◆ **Given data**:
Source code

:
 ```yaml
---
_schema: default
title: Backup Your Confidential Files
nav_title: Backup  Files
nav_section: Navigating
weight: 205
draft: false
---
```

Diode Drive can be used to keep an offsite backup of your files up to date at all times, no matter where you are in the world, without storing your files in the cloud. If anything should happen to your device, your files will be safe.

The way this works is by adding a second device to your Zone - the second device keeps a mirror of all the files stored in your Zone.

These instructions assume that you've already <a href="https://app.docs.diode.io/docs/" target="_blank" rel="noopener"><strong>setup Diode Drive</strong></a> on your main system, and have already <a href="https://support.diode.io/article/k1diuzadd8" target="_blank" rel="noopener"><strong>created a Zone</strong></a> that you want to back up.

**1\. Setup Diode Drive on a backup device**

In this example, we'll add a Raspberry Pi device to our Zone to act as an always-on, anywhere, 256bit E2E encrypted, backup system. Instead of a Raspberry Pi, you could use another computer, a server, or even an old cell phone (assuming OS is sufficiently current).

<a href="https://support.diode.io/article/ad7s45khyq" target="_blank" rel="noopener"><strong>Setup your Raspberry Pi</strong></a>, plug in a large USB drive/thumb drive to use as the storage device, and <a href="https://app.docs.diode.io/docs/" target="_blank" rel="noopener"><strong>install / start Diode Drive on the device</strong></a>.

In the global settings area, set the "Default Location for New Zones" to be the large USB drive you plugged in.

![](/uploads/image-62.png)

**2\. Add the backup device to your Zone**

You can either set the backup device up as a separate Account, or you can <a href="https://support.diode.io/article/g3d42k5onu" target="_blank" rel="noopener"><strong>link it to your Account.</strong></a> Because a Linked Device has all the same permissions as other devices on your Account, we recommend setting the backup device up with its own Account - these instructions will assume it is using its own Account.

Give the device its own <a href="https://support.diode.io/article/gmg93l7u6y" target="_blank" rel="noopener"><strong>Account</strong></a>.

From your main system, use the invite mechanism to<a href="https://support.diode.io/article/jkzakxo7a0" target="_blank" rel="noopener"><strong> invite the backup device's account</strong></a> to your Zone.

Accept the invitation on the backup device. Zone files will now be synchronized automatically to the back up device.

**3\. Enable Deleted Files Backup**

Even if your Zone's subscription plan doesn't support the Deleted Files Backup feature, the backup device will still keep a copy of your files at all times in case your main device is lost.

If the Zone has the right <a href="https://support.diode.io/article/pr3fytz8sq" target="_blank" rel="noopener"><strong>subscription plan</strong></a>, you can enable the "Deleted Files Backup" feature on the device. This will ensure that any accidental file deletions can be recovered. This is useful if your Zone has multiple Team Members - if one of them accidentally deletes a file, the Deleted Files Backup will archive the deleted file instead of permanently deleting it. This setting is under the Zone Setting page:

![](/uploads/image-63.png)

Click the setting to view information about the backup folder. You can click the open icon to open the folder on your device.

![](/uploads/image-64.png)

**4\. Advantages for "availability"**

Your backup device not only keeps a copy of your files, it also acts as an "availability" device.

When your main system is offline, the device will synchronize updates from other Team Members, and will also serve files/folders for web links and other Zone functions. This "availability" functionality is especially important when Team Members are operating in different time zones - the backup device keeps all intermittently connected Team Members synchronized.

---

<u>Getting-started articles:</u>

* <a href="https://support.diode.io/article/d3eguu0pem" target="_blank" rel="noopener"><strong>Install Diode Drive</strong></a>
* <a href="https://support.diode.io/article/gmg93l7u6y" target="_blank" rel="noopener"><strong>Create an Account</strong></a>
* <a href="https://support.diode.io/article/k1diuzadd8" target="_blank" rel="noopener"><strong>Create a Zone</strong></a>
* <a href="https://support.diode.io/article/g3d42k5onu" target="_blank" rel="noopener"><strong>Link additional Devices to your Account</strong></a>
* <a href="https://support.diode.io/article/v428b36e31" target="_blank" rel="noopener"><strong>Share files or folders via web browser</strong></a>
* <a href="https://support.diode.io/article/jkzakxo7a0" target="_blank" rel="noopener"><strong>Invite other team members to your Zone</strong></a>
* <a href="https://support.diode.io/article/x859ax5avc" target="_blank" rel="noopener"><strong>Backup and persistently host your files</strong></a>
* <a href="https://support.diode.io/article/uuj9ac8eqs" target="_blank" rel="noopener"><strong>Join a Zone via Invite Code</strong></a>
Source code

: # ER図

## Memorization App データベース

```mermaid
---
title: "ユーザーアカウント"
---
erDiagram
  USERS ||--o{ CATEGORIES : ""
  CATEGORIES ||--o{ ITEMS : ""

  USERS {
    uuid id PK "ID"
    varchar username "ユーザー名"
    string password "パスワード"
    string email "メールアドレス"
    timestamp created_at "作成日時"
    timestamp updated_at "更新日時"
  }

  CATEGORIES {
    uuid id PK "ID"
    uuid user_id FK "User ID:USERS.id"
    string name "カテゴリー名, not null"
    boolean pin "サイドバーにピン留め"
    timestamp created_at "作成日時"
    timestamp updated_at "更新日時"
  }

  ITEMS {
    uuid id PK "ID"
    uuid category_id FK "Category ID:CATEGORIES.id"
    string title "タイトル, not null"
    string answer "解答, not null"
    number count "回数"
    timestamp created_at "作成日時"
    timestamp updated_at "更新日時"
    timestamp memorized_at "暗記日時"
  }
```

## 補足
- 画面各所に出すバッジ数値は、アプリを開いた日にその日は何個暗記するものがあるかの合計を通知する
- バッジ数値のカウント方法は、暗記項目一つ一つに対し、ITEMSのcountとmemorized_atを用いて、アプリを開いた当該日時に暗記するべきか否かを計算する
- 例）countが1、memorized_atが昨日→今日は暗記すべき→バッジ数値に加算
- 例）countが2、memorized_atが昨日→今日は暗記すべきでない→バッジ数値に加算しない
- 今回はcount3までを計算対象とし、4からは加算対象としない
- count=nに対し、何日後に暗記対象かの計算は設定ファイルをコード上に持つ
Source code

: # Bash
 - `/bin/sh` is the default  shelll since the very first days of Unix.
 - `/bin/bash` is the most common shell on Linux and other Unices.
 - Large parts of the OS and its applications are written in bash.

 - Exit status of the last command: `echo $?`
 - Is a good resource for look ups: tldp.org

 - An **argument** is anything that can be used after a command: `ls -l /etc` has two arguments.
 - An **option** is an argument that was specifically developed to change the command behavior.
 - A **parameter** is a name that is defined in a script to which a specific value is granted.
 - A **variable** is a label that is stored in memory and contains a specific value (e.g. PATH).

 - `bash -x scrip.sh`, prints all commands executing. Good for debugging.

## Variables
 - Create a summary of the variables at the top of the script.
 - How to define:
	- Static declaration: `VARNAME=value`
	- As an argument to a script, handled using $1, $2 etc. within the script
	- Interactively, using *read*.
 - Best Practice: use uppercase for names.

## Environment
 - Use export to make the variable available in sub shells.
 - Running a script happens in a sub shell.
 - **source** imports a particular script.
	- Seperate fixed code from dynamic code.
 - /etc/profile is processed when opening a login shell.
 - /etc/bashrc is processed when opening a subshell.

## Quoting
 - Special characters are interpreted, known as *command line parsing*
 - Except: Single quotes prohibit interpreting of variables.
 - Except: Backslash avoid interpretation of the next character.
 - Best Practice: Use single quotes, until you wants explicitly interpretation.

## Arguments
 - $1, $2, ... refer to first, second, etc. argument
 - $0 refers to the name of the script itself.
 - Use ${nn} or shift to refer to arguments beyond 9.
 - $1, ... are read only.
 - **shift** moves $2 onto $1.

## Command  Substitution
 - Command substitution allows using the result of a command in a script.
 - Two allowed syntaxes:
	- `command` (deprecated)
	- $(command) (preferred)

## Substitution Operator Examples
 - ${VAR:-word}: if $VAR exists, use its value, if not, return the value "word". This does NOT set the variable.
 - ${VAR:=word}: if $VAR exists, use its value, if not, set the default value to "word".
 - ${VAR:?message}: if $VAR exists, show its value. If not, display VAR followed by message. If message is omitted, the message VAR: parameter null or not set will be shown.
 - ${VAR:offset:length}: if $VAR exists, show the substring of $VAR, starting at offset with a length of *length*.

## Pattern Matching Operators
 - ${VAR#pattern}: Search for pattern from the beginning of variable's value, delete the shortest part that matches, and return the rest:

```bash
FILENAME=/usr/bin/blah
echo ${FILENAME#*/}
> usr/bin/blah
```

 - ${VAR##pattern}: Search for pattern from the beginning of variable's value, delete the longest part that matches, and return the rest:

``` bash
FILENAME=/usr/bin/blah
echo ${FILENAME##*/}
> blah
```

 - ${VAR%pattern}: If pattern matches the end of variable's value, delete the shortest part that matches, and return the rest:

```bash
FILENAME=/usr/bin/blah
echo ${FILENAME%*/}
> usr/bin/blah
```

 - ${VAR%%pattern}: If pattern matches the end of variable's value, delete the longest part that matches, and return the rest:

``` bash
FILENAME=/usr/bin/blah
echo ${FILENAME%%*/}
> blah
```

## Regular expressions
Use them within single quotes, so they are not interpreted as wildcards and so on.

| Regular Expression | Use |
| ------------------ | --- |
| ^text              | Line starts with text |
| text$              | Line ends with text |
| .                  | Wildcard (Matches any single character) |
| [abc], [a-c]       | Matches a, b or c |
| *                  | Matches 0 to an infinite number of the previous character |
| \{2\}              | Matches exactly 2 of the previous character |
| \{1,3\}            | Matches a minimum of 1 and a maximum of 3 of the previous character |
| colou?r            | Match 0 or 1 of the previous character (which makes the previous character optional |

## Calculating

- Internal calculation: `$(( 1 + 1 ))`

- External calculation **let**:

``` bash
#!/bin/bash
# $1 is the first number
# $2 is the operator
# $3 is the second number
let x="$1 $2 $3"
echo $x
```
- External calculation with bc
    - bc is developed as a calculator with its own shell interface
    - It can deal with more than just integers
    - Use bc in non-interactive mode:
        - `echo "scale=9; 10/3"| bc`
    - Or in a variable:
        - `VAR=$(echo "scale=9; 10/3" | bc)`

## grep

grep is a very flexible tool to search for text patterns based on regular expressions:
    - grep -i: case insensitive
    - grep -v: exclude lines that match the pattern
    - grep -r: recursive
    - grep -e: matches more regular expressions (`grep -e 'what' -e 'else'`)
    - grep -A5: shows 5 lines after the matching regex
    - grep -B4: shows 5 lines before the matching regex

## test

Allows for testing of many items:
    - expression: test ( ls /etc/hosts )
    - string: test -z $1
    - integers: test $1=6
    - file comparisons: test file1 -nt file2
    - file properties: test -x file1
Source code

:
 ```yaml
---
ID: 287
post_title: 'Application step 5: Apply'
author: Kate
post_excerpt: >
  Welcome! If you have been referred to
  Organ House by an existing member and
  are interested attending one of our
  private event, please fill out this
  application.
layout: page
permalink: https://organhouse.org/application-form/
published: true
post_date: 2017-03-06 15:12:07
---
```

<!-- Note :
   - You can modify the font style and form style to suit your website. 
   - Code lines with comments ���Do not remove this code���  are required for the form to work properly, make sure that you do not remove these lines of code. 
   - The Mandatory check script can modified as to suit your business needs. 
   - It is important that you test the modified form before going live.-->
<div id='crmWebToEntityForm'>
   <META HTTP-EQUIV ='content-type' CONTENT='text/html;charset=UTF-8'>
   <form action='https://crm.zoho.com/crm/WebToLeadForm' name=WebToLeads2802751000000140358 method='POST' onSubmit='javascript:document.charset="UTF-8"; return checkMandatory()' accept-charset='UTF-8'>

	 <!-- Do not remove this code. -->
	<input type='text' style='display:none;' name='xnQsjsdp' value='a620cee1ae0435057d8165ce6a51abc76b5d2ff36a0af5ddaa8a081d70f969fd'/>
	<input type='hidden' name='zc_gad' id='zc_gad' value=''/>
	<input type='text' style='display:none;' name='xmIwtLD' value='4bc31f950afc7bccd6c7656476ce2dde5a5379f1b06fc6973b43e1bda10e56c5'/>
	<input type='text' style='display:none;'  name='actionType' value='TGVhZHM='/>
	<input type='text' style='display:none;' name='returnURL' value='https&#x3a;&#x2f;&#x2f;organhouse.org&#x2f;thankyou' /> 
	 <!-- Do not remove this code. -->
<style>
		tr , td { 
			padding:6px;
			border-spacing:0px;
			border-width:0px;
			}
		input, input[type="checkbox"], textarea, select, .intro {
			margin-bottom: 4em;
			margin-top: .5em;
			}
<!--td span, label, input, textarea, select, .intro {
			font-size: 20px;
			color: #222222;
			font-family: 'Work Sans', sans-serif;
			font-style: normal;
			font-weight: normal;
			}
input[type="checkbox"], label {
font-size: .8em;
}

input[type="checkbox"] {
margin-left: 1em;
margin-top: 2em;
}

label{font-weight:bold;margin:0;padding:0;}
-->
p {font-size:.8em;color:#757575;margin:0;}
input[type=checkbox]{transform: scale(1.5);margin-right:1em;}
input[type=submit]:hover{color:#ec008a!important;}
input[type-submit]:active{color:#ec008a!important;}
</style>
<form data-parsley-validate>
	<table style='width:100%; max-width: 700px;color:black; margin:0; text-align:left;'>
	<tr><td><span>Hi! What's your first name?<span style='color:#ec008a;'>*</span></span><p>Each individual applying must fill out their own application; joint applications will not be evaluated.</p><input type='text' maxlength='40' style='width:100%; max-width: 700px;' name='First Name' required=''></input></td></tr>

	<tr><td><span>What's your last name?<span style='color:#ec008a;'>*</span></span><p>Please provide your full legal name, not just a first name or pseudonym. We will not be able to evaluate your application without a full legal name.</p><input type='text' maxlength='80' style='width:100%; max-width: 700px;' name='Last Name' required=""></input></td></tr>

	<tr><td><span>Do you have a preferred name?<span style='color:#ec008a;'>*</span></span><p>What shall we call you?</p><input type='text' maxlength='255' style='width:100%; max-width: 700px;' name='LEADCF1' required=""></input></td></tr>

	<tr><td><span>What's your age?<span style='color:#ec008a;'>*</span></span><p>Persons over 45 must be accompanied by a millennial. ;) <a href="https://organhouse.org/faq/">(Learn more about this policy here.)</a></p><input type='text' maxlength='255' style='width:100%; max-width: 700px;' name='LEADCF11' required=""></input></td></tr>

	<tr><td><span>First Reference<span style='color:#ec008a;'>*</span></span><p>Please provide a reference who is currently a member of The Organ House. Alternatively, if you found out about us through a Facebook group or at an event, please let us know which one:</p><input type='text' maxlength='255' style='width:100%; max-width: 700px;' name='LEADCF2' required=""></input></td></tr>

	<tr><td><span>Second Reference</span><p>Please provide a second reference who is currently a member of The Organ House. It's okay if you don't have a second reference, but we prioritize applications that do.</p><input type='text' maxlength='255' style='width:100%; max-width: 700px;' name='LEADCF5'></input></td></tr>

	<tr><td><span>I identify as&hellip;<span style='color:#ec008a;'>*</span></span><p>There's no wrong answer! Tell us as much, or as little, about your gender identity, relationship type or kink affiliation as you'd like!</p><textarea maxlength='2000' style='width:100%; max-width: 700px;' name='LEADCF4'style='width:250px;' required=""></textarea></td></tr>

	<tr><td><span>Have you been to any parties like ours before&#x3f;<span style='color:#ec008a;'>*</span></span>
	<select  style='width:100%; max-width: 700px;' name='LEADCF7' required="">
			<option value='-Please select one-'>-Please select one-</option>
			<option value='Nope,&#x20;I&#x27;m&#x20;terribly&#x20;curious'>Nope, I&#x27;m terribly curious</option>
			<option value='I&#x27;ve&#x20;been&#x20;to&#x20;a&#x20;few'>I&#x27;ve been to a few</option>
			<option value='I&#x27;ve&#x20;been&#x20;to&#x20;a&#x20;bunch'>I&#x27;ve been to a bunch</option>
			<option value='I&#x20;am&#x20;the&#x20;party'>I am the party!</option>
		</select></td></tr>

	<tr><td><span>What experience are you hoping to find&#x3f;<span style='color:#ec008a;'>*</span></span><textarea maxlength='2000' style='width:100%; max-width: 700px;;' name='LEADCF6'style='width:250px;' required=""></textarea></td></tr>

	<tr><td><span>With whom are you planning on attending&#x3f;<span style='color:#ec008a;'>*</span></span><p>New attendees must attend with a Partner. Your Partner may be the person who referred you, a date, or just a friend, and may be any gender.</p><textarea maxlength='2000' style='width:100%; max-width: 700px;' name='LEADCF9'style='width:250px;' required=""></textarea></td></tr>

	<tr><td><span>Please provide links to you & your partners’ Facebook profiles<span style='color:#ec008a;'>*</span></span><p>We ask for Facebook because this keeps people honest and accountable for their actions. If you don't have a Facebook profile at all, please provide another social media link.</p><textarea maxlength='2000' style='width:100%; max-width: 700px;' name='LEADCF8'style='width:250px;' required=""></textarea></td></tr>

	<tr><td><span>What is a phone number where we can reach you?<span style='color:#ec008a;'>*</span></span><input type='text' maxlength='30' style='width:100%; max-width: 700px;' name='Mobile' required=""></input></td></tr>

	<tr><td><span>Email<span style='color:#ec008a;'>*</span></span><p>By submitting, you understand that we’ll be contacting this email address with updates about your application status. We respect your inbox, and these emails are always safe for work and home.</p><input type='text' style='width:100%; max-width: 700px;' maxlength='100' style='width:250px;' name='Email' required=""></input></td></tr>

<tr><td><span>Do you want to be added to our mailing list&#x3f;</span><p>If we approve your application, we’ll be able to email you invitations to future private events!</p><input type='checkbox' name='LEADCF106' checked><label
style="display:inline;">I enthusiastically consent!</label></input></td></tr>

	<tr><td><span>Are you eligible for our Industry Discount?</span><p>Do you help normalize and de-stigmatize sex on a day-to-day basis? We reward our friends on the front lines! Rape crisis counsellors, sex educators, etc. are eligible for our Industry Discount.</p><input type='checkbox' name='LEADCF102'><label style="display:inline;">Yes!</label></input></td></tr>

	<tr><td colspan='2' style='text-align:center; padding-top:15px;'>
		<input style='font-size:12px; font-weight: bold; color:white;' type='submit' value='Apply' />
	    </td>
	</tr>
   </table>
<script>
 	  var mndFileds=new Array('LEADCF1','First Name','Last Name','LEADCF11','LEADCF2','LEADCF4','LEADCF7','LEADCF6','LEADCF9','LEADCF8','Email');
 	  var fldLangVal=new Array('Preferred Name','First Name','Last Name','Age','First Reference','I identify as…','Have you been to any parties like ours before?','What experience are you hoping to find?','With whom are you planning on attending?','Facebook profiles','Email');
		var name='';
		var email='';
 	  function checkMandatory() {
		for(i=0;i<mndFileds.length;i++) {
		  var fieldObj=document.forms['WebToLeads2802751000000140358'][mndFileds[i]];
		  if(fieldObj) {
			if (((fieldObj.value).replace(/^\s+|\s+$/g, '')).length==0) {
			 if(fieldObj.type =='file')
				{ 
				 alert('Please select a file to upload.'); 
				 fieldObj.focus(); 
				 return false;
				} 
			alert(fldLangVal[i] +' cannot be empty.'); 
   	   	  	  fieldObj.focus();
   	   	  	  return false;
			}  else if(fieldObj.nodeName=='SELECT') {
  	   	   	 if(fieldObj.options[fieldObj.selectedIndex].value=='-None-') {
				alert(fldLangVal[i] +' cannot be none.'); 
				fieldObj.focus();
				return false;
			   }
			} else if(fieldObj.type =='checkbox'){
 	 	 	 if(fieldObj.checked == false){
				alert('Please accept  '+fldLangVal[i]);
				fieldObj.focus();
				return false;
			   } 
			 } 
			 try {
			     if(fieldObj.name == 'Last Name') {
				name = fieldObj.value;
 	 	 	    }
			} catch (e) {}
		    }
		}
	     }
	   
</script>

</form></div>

◆ **Task brief**:
All lines above from the line with "- As an argument" through the line with "if not, set", both included, are to be set down exactly, with nothing else.

◆ **Solved problem**:
	- As an argument to a script, handled using $1, $2 etc. within the script
	- Interactively, using *read*.
 - Best Practice: use uppercase for names.

## Environment
 - Use export to make the variable available in sub shells.
 - Running a script happens in a sub shell.
 - **source** imports a particular script.
	- Seperate fixed code from dynamic code.
 - /etc/profile is processed when opening a login shell.
 - /etc/bashrc is processed when opening a subshell.

## Quoting
 - Special characters are interpreted, known as *command line parsing*
 - Except: Single quotes prohibit interpreting of variables.
 - Except: Backslash avoid interpretation of the next character.
 - Best Practice: Use single quotes, until you wants explicitly interpretation.

## Arguments
 - $1, $2, ... refer to first, second, etc. argument
 - $0 refers to the name of the script itself.
 - Use ${nn} or shift to refer to arguments beyond 9.
 - $1, ... are read only.
 - **shift** moves $2 onto $1.

## Command  Substitution
 - Command substitution allows using the result of a command in a script.
 - Two allowed syntaxes:
	- `command` (deprecated)
	- $(command) (preferred)

## Substitution Operator Examples
 - ${VAR:-word}: if $VAR exists, use its value, if not, return the value "word". This does NOT set the variable.
 - ${VAR:=word}: if $VAR exists, use its value, if not, set the default value to "word".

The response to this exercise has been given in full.